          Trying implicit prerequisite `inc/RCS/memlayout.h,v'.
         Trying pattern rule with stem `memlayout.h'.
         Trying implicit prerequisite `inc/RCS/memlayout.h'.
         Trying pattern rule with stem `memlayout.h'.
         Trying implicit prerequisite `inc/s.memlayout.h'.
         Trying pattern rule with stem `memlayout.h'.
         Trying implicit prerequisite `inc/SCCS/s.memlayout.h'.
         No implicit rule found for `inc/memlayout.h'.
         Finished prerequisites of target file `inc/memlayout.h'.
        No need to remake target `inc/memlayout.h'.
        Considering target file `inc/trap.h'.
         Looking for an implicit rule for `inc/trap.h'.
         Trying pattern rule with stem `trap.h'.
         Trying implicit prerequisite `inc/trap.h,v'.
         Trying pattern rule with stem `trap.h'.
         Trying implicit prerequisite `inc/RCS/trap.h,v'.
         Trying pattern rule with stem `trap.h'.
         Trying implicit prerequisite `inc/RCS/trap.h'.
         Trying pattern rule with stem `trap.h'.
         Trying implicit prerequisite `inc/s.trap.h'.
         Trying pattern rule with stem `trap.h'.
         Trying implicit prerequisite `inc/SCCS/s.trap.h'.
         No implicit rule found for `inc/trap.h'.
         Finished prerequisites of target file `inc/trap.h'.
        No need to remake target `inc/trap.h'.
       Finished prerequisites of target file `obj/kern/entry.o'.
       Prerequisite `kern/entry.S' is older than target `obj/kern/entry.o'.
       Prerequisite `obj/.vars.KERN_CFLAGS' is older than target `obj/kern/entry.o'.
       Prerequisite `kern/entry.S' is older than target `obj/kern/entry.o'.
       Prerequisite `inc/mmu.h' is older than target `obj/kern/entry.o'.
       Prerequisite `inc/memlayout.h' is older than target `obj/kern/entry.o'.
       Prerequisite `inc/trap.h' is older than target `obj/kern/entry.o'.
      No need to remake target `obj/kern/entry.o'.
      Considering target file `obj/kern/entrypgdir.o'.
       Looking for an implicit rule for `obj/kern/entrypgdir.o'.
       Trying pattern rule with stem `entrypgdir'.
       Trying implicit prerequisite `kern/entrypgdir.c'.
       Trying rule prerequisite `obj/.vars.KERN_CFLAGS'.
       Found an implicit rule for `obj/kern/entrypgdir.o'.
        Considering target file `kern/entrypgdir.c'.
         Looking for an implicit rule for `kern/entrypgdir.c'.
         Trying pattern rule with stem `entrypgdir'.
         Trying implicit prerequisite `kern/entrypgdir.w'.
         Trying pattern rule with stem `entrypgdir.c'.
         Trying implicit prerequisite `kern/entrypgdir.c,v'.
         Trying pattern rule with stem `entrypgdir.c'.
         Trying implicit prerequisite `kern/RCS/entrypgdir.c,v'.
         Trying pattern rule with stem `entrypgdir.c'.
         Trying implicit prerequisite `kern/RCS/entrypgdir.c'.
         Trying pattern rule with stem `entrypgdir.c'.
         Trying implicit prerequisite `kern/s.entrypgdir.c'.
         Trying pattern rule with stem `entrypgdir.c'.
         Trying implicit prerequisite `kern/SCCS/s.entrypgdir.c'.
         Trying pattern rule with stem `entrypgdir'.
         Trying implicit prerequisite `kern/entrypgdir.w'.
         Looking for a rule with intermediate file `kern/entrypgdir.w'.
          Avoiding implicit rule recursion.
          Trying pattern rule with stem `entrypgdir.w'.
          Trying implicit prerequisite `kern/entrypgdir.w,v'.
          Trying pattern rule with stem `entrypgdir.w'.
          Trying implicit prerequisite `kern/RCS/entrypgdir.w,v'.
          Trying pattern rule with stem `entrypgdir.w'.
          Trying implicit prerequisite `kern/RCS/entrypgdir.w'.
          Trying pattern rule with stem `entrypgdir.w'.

____________

» What you need to do:
Review the preceding data and report every line that includes the string "remake".

» Written reply:
        No need to remake target `inc/memlayout.h'.
        No need to remake target `inc/trap.h'.
      No need to remake target `obj/kern/entry.o'.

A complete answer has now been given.